Targeted Literature Reviews using webscraping
Web scraping to get articles for a given query. It returns an spreadsheet with titles, abstracts and pmids.
It works on Pubmed and it is based on biopython: https://biopython.org
You can run it on Google Colab without downloading anything locally! :) https://research.google.com/colaboratory/faq.html
How it works?
For a given query, you can get:
- an xlsx file with the titles and abstracts of the papers in your query
- a graph with the papers in your query and their references. This lets us find highly cited papers in a given field
- an xlsx file with the titles and abstracts of the references as well together with their degree (i.e. the number of connections in the graph). The higher the degree, the more papers in your query citing it
For the example query "Radiomics"AND"CT"AND"Ovarian Cancer" we get:
Next steps:
- At the moment it only works on PubMed. I'm working on making it work in arxiv and bioarxiv as well. Implementation in Google Scholar is complicated but I am also trying to get my head around it.

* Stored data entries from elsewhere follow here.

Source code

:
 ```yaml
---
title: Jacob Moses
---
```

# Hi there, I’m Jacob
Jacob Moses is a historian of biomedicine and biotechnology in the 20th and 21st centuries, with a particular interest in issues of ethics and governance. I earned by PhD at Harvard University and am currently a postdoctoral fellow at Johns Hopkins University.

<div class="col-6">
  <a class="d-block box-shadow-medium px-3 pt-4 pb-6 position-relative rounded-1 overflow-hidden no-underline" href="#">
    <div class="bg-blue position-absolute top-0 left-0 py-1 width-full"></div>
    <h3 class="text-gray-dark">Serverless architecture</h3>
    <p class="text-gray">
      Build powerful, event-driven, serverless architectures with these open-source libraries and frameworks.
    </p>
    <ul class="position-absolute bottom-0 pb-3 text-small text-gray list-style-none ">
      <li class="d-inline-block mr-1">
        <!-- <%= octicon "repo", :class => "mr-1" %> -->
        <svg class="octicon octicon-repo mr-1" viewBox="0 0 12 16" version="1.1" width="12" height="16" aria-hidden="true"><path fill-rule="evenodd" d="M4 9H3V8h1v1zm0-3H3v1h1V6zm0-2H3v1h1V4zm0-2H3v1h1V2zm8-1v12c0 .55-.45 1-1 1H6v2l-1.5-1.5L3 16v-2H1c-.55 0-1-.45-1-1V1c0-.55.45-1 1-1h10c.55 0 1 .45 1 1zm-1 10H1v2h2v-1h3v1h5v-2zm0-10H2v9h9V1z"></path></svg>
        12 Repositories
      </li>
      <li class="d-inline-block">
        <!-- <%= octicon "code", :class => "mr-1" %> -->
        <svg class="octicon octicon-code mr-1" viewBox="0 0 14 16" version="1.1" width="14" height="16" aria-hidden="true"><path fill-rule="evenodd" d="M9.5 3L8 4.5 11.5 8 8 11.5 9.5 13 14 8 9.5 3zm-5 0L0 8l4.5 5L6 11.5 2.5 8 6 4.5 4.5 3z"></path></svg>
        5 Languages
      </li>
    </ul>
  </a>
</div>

- I'm working on an implementation that requires no code whatsoever - via website or widgets.
- It would be great to import the articles to Mendeley, so I'm also working on that!
If you have any suggestion to improve the code, please feel free to raise an Issue!
Questions:
What happens to articles behind a paywall?
You'll be able to get the abstract but unfortunately not the references. So those won't be added to the graph. Open science is the way to go!!